Takut

794 63 5
                                    

Tepat dua minggu yang lalu, tempat kost saya kemalingan. Saya waktu itu sedang pulang kampung. Sidik menyidik, nggak terlalu terkejut dengan kemungkinan pelakunya orang yang saya kenal--orang dalam. Terus terang saja jadi takut jika ternyata saya berada di antara sindikat keji model zaman modern (coret: jahiliyah). Pasalnya, selain kejadiannya menurut saya sangat rapi dan terkesan profesional, tersangka bukan orang biasa, dalam artian dia punya koloni dan senjata, sedangkan saya cuma modal doa. Diproses pun nggak akan bisa bikin hidup saya tenang.

Akhirnya, untuk menghentikan perdebatan orang-orang di sekitar saya yang normalnya menyuruh lapor polisi, saya justru memilih untuk pindah dan menghindar.
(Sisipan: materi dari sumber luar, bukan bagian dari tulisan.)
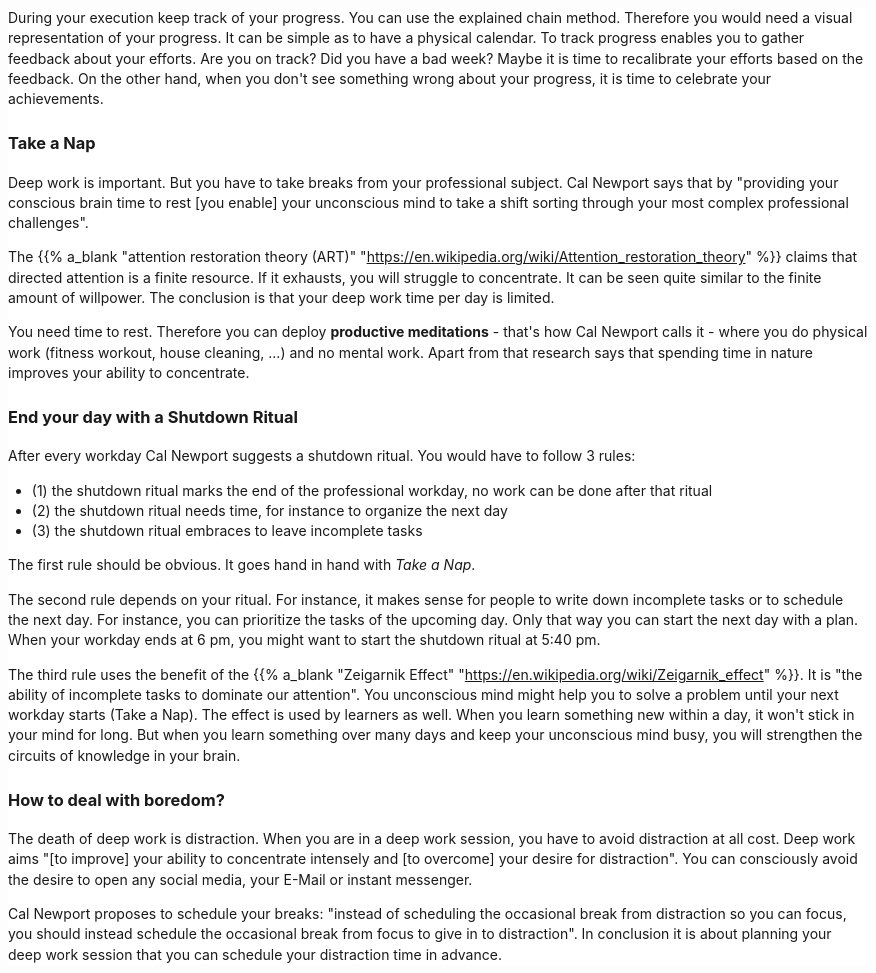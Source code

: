 During your execution keep track of your progress. You can use the explained chain method. Therefore you would need a visual representation of your progress. It can be simple as to have a physical calendar. To track progress enables you to gather feedback about your efforts. Are you on track? Did you have a bad week? Maybe it is time to recalibrate your efforts based on the feedback. On the other hand, when you don't see something wrong about your progress, it is time to celebrate your achievements.

### Take a Nap

Deep work is important. But you have to take breaks from your professional subject. Cal Newport says that by "providing your conscious brain time to rest [you enable] your unconscious mind to take a shift sorting through your most complex professional challenges".

The {{% a_blank "attention restoration theory (ART)" "https://en.wikipedia.org/wiki/Attention_restoration_theory" %}} claims that directed attention is a finite resource. If it exhausts, you will struggle to concentrate. It can be seen quite similar to the finite amount of willpower. The conclusion is that your deep work time per day is limited.

You need time to rest. Therefore you can deploy **productive meditations** - that's how Cal Newport calls it - where you do physical work (fitness workout, house cleaning, ...) and no mental work. Apart from that research says that spending time in nature improves your ability to concentrate.

### End your day with a Shutdown Ritual

After every workday Cal Newport suggests a shutdown ritual. You would have to follow 3 rules:

* (1) the shutdown ritual marks the end of the professional workday, no work can be done after that ritual
* (2) the shutdown ritual needs time, for instance to organize the next day
* (3) the shutdown ritual embraces to leave incomplete tasks

The first rule should be obvious. It goes hand in hand with *Take a Nap*.

The second rule depends on your ritual. For instance, it makes sense for people to write down incomplete tasks or to schedule the next day. For instance, you can prioritize the tasks of the upcoming day. Only that way you can start the next day with a plan. When your workday ends at 6 pm, you might want to start the shutdown ritual at 5:40 pm.

The third rule uses the benefit of the {{% a_blank "Zeigarnik Effect" "https://en.wikipedia.org/wiki/Zeigarnik_effect" %}}. It is "the ability of incomplete tasks to dominate our attention". You unconscious mind might help you to solve a problem until your next workday starts (Take a Nap). The effect is used by learners as well. When you learn something new within a day, it won't stick in your mind for long. But when you learn something over many days and keep your unconscious mind busy, you will strengthen the circuits of knowledge in your brain.

### How to deal with boredom?

The death of deep work is distraction. When you are in a deep work session, you have to avoid distraction at all cost. Deep work aims "[to improve] your ability to concentrate intensely and [to overcome] your desire for distraction". You can consciously avoid the desire to open any social media, your E-Mail or instant messenger.

Cal Newport proposes to schedule your breaks: "instead of scheduling the occasional break from distraction so you can focus, you should instead schedule the occasional break from focus to give in to distraction". In conclusion it is about planning your deep work session that you can schedule your distraction time in advance.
Hidup saya sedang sangat keruh waktu itu, dan membayangkan untuk berhubungan dengan birokrasi bikin saya pengin terjun ke jurang saja rasanya. Jelas itu berpotensi membuka lembaran hitam yang sepertinya jauh dari kata simpel.

Ini adalah mekanisme pembelaan ego saya--pasti berbeda tiap orang. Ketika terjadi hal semacam itu, saya berusaha biar tidak menyalahkan siapa-siapa, termasuk diri sendiri. Karena memang tidak ada yang benar, buat apa disalah-salahin. Pelaku jelas salah, ngga ada benarnya mengambil amanah orang lain untuk menjaga rezeki. Sedangkan saya sendiri? Sudah jelas, menaruh barang berharga di kosan, tanpa tedeng aling-aling seperti alarm atau kamera cctv, karena terlalu percaya kepada manusia (baca: setan berbentuk manusia) adalah ide terburuk sepanjang sejarah.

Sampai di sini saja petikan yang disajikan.